Ex-presidente do BRB acertou propina de R$ 146 mi, diz Polícia Federal
Acordo teria sido feito com dono do Master, Daniel Vorcaro
O ex-presidente do BRB Paulo Henrique Costa teria combinado com o dono do Banco Master, Daniel Vorcaro, o recebimento de propina estimada em R$ 146,5 milhões.
A
informação consta na decisão do ministro André Mendonça, do
Supremo Tribunal Federal (STF), que autorizou a prisão de Costa
realizada hoje (16) pela Polícia Federal, na quarta fase da Operação
Compliance.
O valor seria recebido por meio de quatro
imóveis de alto padrão em São Paulo e dois em Brasília. A Polícia
Federal disse ter rastreado, até o momento, o pagamento de ao menos
R$ 74 milhões.
O restante da propina só não teria sido
pago em razão de Vorcaro ter descoberto a abertura de procedimento
investigatório na PF justamente sobre os pagamentos feitos a Costa.

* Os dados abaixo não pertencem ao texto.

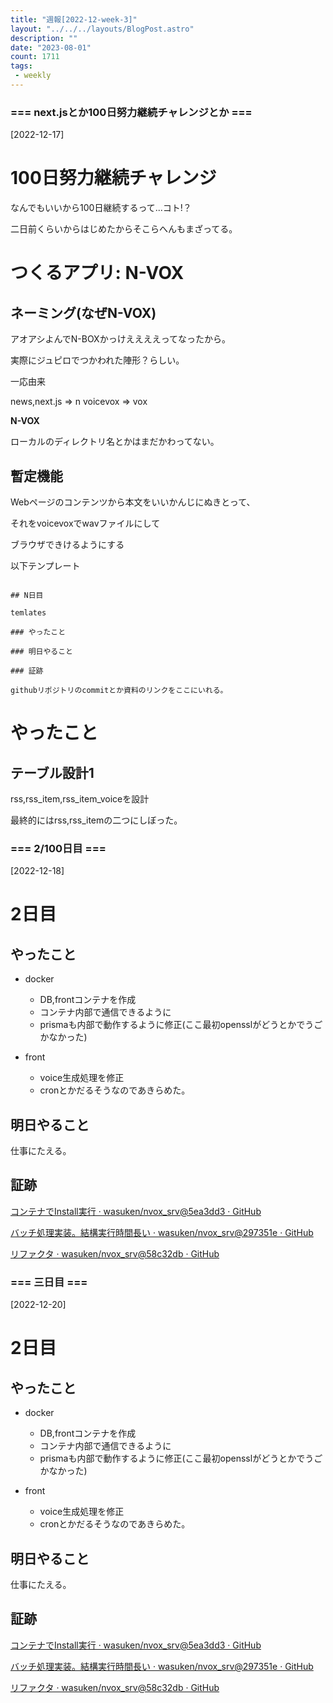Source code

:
 ```yaml
---
title: "週報[2022-12-week-3]"
layout: "../../../layouts/BlogPost.astro"
description: ""
date: "2023-08-01"
count: 1711
tags:
 - weekly
---
```





### === next.jsとか100日努力継続チャレンジとか ===

[2022-12-17]

# 100日努力継続チャレンジ

なんでもいいから100日継続するって...コト!？

二日前くらいからはじめたからそこらへんもまざってる。

# つくるアプリ: N-VOX

## ネーミング(なぜN-VOX)

アオアシよんでN-BOXかっけええええってなったから。

実際にジュピロでつかわれた陣形？らしい。

一応由来

news,next.js => n
voicevox => vox

**N-VOX**

ローカルのディレクトリ名とかはまだかわってない。

## 暫定機能

Webページのコンテンツから本文をいいかんじにぬきとって、

それをvoicevoxでwavファイルにして

ブラウザできけるようにする

以下テンプレート

```

## N日目

temlates

### やったこと

### 明日やること

### 証跡

githubリポジトリのcommitとか資料のリンクをここにいれる。

```

# やったこと

## テーブル設計1

rss,rss\_item,rss\_item\_voiceを設計

最終的にはrss,rss\_itemの二つにしぼった。


### === 2/100日目 ===

[2022-12-18]

# 2日目

## やったこと

- docker
  - DB,frontコンテナを作成
  - コンテナ内部で通信できるように
  - prismaも内部で動作するように修正(ここ最初opensslがどうとかでうごかなかった)

- front
  - voice生成処理を修正
  - cronとかだるそうなのであきらめた。

## 明日やること

仕事にたえる。

## 証跡

[コンテナでInstall実行 · wasuken/nvox_srv@5ea3dd3 · GitHub](https://github.com/wasuken/nvox_srv/commit/5ea3dd35c767e59ad71c3651470773ed6241fe80)

[バッチ処理実装。結構実行時間長い · wasuken/nvox_srv@297351e · GitHub](https://github.com/wasuken/nvox_srv/commit/297351e052340718b236a4caa27d0025f9659007)

[リファクタ · wasuken/nvox_srv@58c32db · GitHub](https://github.com/wasuken/nvox_srv/commit/58c32db105cb4dcb308ae1f138d7dab44cc8fe89)


### === 三日目 ===

[2022-12-20]

# 2日目

## やったこと

- docker
  - DB,frontコンテナを作成
  - コンテナ内部で通信できるように
  - prismaも内部で動作するように修正(ここ最初opensslがどうとかでうごかなかった)

- front
  - voice生成処理を修正
  - cronとかだるそうなのであきらめた。

## 明日やること

仕事にたえる。

## 証跡

[コンテナでInstall実行 · wasuken/nvox_srv@5ea3dd3 · GitHub](https://github.com/wasuken/nvox_srv/commit/5ea3dd35c767e59ad71c3651470773ed6241fe80)

[バッチ処理実装。結構実行時間長い · wasuken/nvox_srv@297351e · GitHub](https://github.com/wasuken/nvox_srv/commit/297351e052340718b236a4caa27d0025f9659007)

[リファクタ · wasuken/nvox_srv@58c32db · GitHub](https://github.com/wasuken/nvox_srv/commit/58c32db105cb4dcb308ae1f138d7dab44cc8fe89)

Segundo os investigadores, o banqueiro travou os repasses
após ser informado sobre tal procedimento sigiloso.
Ainda
segundo a PF, Vorcaro recebeu de seu funcionário Felipe Mourão, em
24 de junho de 2025, uma cópia da investigação, por meio do
aplicativo WhatsApp.
A data é posterior à interrupção
dos pagamentos, feita em maio, mas Mendonça deu crédito à versão
da PF, afirmando que “o conjunto de elementos informativos colhidos
até o momento aponta a alta probabilidade de que ele tenha tido
ciência da instauração do procedimento antes do recebimento das
respectivas cópias”.
Além de Costa, foi preso também
o advogado Daniel Monteiro, apontado como seu testa de ferro e que
teria recebido, pessoalmente, R$ 86,1 milhões em proveito ilegal.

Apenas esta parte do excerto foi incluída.